Diplomatie

Verrechnet

Eine vermeintliche Ehrenrettung hat zu einem politischen Eklat in den israelisch-türkischen Beziehungen geführt. Wie konnte es dazu kommen?

21.01.2010 – von Sabine BrandesSabine Brandes


Zwei machten sich auf, die Ehre Israels zu retten. Außenminister Avigdor Lieberman und sein Vize Danny Ayalon. Man müsse die Türkei, die so auf dem jüdischen Staat herumtrampele, einmal ordentlich zurechtweisen. Doch das Duo hatte die Rechung ohne diejenigen gemacht, denen ihre Mission Ehrenrettung galt – und sich auf ganzer Linie verrechnet. Einmal mehr steht Israel nun als maßloser Missetäter im grellen Licht der Öffentlichkeit, Ayalon musste sich bei den Türken entschuldigen. Lieberman ist mittlerweile berüchtigt für seine Fehltritte auf dem außenpolitischen Parkett. Mit der inszenierten Beleidigung des türkischen Botschafters Anfang vergangener Woche (vgl. Jüd. Allg. v. 14. Januar) aber schaffte er den diplomatischen Super-Gau.

Der Film zur antisemitisch angehauchten Serie »Tal der Wölfe« hatte das Fass für Israels obersten Diplomaten zum Überlaufen gebracht.
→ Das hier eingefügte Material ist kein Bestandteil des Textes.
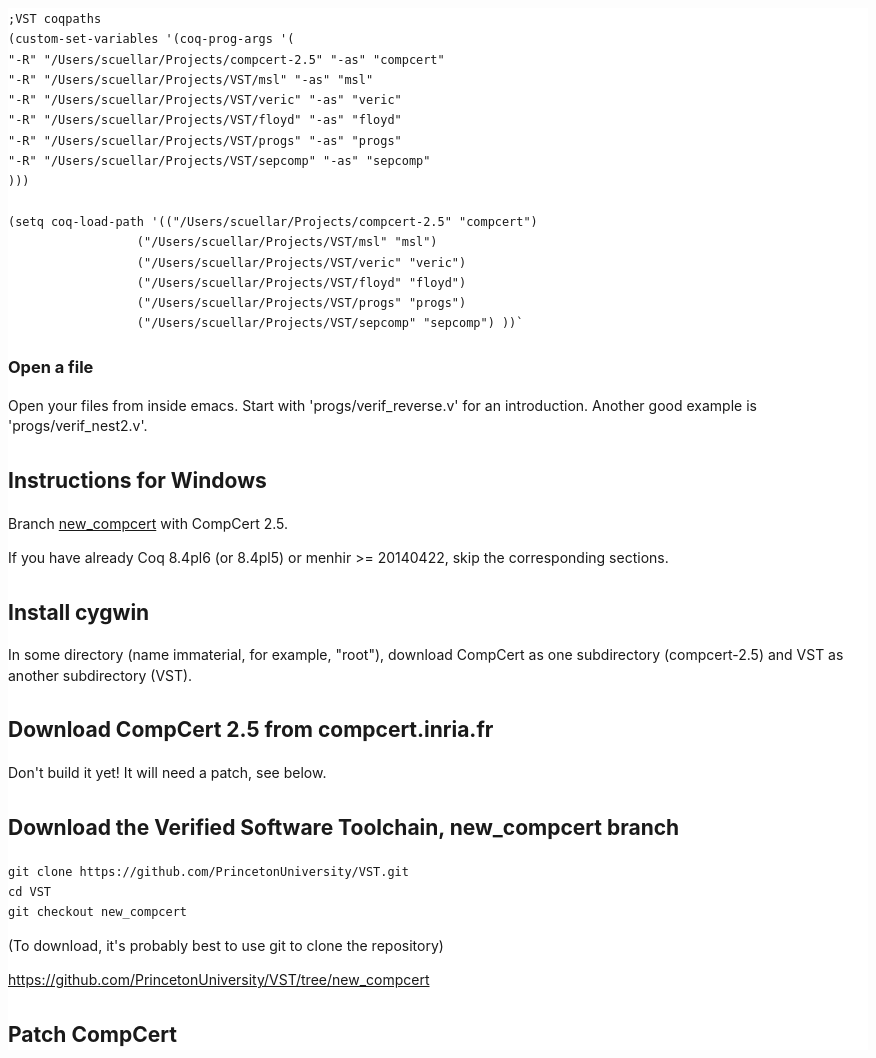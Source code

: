     ;VST coqpaths
    (custom-set-variables '(coq-prog-args '(
    "-R" "/Users/scuellar/Projects/compcert-2.5" "-as" "compcert" 
    "-R" "/Users/scuellar/Projects/VST/msl" "-as" "msl"
    "-R" "/Users/scuellar/Projects/VST/veric" "-as" "veric"
    "-R" "/Users/scuellar/Projects/VST/floyd" "-as" "floyd"
    "-R" "/Users/scuellar/Projects/VST/progs" "-as" "progs"
    "-R" "/Users/scuellar/Projects/VST/sepcomp" "-as" "sepcomp"
    )))

    (setq coq-load-path '(("/Users/scuellar/Projects/compcert-2.5" "compcert")
                      ("/Users/scuellar/Projects/VST/msl" "msl")
                      ("/Users/scuellar/Projects/VST/veric" "veric")
                      ("/Users/scuellar/Projects/VST/floyd" "floyd")
                      ("/Users/scuellar/Projects/VST/progs" "progs")
                      ("/Users/scuellar/Projects/VST/sepcomp" "sepcomp") ))`


### Open a file

Open your files from inside emacs.  Start with 'progs/verif_reverse.v' for an introduction. Another good example is 'progs/verif_nest2.v'.

## Instructions for Windows

Branch [new_compcert](https://github.com/PrincetonUniversity/VST/tree/new_compcert) with CompCert 2.5.

If you have already Coq 8.4pl6 (or 8.4pl5) or menhir >= 20140422, skip the corresponding sections.

## Install cygwin

In some directory (name immaterial, for example, "root"),
download CompCert as one subdirectory (compcert-2.5)
and VST as another subdirectory (VST).

## Download CompCert 2.5 from compcert.inria.fr

Don't build it yet!  It will need a patch, see below.

## Download the Verified Software Toolchain, new_compcert branch

    git clone https://github.com/PrincetonUniversity/VST.git
    cd VST
    git checkout new_compcert

(To download, it's probably best to use git to clone the repository)

https://github.com/PrincetonUniversity/VST/tree/new_compcert

## Patch CompCert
Zuerst wurden im türkischen Fernsehen Soldaten der IDF als Mörder palästinensischer Kinder dargestellt, im Film nun waren als Mossadagenten aufgemachte Schauspieler unterwegs, um Babys zu entführen. Zuvor hatte der türkische Premierminister Recep Tayyip Erdogan Israel wiederholt mit ungewohnt scharfen Worten angegriffen und einseitig dessen Politik im Gasastreifen verurteilt. Wobei er Kritik an palästinensischen Bomben und Terrorismus schuldig blieb.

Stühle Auch der jüdische Staat bildet diplomatisches Personal aus, das sich genauso an die internationalen Gepflogenheiten zu halten hat wie jedes andere Land. Mit einem solchen Chef aber sei das bisweilen schwierig, war jüngst aus der Schule für Diplomaten zu hören. »Der Außenminister macht alle möglichen Kommentare«, sagte ein Kadett unter der Bedingung, anonym zu bleiben, bei einem anderen Vorfall. »So ist er halt, er will provozieren. Glücklicherweise aber gibt es in unserem Land Gesetze, sodass eine Person nicht einfach die ganze Welt mit einem Spruch ändern kann.«

Dass Lieberman seinen Stellvertreter anwies, den türkischen Gesandten auf einen niedrigen Stuhl zu setzen und auf den Tisch lediglich eine israelische Fahne zu stellen, passt zu ihm. Tönte er doch kurz darauf: »Wenn die Türkei unsere Ehre nicht wahrt, müssen wir das auch nicht.« Dass Ayalon diese Show mitmachte, wundert Insider jedoch. Ist er doch ein eingefleischter Diplomat, der lange für Israel in den USA war und die Regeln aus dem Effeff beherrschen müsste. Will man einen Diplomaten wegen einer Angelegenheit einbestellen, die das Gastland verärgert, wird das meist zwischen dem stellvertretenden Botschafter und dem Generaldirektor im Außenministerium ausgemacht. Das Wichtigste: Die Gespräche werden privat abgehalten und sicher nicht, wie in diesem Fall, mit extra geordertem Fernsehteam.